News Release

Crib-side studies help struggling newborns go home without feeding tubes

Strategy could serve as model of care, especially in cases of prematurity and feeding concerns

Peer-Reviewed Publication

Nationwide Children's Hospital

(COLUMBUS, Ohio) – A new strategy developed in the Neonatal and Infant Feeding Disorders Program at Nationwide Children's Hospital is helping premature infants and other newborns with severe swallowing difficulties learn to feed on their own. According to a study appearing in the February issue of the Journal of Pediatric Gastroenterology and Nutrition, physicians at Nationwide Children's were able to help 15 out of 20 infants with severe feeding difficulties and airway concerns learn to feed by mouth. Successful feeders were sent home without the need for feeding tubes.

These infants were referred to the Neonatal and Infant Feeding Disorders Program for evaluation and management of their severe feeding concerns. Previous research has shown that nearly two out of 10 babies experience difficulty feeding, often resulting in significant medical bills and extended hospital stays. In the United States, approximately 13 percent of all infants, and 26 percent of premature infants experience swallowing dysfunction.

Aside from the improved quality of life, this study resulted in an estimated savings of $1.8 million in health care costs for the participants related to gastric feeding tubes (G-tubes). It has been estimated that the health care costs for children on G-tubes is nearly $50,000 per patient for the first year, about the cost of one year's tuition at a major ivy-league university.

"Any infant that fails to feed orally is considered to have feeding difficulty," said Sudarshan Jadcherla, MD, FRCPI, DCH, AGAF, Nationwide Children's Hospital neonatologist and principal investigator in the Center for Perinatal Research, medical director of the Neonatal and Infant Feeding Disorders Program at Nationwide Children's and lead author of the study. Dr. Jadcherla is funded by the National Institutes of Health to study the mechanisms of feeding disorders in infants.

Symptoms of feeding difficulties include difficulty breathing, spluttering, coughing during and after feeds, aspiration, regurgitation, failure to coordinate sucking and swallowing with breathing, and irritability during feeds. These feeding difficulties can be seen in patients with systemic illness and may relate to gastrointestinal, esophageal, behavioral, neurological, structural, and cardiorespiratory origins.

Despite the range of symptoms or causes of feeding difficulty, the desired objective is the same said Dr. Jadcherla, also an associate professor of Pediatrics at The Ohio State University College of Medicine. "For every baby diagnosed with a feeding disorder, the ultimate goal is full oral feeds."

Teaching newborns to transition early to oral feeds is imperative. "We can make the greatest impact during the first few months of their lives because this is when the largest transformation is going on in their behaviors and feeding skills," said Dr. Jadcherla. If infants don't develop appropriate pathways to feeding skills early on, it is less likely that they will develop them during their lifetime.
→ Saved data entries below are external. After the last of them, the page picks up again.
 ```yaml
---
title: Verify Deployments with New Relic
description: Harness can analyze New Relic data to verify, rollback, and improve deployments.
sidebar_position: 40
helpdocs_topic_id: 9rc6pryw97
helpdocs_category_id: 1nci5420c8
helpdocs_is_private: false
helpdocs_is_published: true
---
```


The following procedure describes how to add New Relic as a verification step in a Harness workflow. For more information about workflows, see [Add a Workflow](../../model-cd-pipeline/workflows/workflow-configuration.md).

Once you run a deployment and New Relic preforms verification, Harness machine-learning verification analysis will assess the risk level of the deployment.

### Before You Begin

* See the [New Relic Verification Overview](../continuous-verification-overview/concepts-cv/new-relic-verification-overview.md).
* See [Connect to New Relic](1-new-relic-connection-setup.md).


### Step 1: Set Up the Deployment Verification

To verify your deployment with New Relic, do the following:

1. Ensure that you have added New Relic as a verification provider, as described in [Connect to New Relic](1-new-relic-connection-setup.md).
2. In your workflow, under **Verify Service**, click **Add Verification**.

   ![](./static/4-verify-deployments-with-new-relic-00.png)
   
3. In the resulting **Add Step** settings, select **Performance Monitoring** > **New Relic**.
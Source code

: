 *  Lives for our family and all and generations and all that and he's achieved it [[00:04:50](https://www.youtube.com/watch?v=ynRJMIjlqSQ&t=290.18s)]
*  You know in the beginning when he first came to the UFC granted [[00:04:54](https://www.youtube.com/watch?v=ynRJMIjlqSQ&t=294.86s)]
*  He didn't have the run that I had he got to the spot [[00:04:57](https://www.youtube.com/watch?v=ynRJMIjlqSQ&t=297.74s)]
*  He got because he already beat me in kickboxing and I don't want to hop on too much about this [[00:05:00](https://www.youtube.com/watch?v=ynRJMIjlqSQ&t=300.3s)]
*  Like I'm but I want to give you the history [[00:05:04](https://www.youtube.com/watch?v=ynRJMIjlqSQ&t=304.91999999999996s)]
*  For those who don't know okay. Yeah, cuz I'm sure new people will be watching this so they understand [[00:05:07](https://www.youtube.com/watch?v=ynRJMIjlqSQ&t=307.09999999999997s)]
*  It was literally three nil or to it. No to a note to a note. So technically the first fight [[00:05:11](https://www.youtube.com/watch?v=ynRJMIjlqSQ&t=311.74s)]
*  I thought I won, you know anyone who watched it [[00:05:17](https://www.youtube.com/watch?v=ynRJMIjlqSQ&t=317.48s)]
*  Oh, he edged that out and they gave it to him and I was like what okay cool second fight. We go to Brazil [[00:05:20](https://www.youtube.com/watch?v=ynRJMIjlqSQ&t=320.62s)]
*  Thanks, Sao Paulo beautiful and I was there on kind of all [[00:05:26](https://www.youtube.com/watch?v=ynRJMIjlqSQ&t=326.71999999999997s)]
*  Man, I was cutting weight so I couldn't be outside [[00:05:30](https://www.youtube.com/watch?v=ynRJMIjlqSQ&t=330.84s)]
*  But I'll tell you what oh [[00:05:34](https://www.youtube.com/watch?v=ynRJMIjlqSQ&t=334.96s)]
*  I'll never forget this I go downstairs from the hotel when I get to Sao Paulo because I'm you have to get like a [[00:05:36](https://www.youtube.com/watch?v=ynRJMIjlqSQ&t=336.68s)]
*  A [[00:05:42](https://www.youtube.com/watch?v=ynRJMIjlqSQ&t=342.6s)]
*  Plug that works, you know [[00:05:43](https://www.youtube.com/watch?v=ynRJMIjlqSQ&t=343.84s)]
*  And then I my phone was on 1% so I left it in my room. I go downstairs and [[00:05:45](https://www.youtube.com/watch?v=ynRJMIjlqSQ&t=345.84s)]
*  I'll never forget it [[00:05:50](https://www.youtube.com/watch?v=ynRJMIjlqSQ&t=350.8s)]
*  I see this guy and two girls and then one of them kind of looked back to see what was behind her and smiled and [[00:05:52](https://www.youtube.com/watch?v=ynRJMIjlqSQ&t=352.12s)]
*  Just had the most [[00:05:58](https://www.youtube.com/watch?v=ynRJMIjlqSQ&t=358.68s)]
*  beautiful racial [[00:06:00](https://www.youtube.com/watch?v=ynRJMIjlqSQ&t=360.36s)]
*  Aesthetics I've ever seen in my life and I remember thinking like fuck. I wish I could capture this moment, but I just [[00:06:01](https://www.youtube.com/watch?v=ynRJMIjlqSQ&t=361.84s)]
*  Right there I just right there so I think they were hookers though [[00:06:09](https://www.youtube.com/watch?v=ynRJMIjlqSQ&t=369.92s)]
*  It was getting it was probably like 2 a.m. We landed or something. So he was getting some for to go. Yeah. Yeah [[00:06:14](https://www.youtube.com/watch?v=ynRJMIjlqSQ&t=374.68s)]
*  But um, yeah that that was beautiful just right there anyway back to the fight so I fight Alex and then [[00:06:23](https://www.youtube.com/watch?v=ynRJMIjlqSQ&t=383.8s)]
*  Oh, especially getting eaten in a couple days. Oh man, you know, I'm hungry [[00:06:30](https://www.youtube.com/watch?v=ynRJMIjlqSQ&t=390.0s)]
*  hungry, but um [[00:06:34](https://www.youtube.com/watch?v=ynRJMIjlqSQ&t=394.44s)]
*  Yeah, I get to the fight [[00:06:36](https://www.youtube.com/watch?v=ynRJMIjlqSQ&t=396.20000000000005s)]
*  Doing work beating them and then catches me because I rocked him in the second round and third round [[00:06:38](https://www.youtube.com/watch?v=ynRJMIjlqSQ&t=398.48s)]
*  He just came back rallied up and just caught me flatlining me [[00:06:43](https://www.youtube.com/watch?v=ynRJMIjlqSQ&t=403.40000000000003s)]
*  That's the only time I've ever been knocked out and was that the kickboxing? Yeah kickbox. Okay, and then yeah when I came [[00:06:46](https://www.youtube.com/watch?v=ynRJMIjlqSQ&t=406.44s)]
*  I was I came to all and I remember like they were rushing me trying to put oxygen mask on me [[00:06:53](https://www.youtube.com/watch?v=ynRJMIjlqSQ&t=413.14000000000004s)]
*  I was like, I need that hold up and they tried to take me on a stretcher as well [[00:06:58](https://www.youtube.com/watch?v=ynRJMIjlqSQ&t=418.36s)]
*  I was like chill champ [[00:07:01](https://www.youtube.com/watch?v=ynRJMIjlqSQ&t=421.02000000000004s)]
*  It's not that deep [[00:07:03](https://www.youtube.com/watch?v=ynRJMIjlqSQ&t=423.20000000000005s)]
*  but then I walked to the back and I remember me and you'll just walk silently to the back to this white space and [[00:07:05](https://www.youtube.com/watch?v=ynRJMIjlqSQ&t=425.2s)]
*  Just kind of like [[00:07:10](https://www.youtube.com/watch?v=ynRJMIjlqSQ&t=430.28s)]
The babies that learned to feed orally in the study did so through approaches developed at the Newborn and Infant Disorders Program at Nationwide Children's Hospital. The program accelerates newborns' feeding skills through individualized, crib-side studies. To determine the underpinning of each newborn's feeding problem, the team uses a special feeding tube with advanced sensors to capture the rhythm of muscular contractions throughout the entire aero-digestive tract, beginning with the mouth and ending beyond the stomach. The signals from the tube are translated into a graphic form and are evaluated. Data is then shared with a multidisciplinary clinical team that collaborates to execute the individualized strategies for delivering effective nutrition, based on the baby's individual needs.

In light of outcome data, this multidisciplinary program could serve as a model of care for newborns with feeding disorders and could lead to new understanding of how pediatric feeding disorders develop. "These diagnostic and therapeutic strategies that have evolved to improve feeding success may raise the health quality and lower the costs," said Dr. Jadcherla.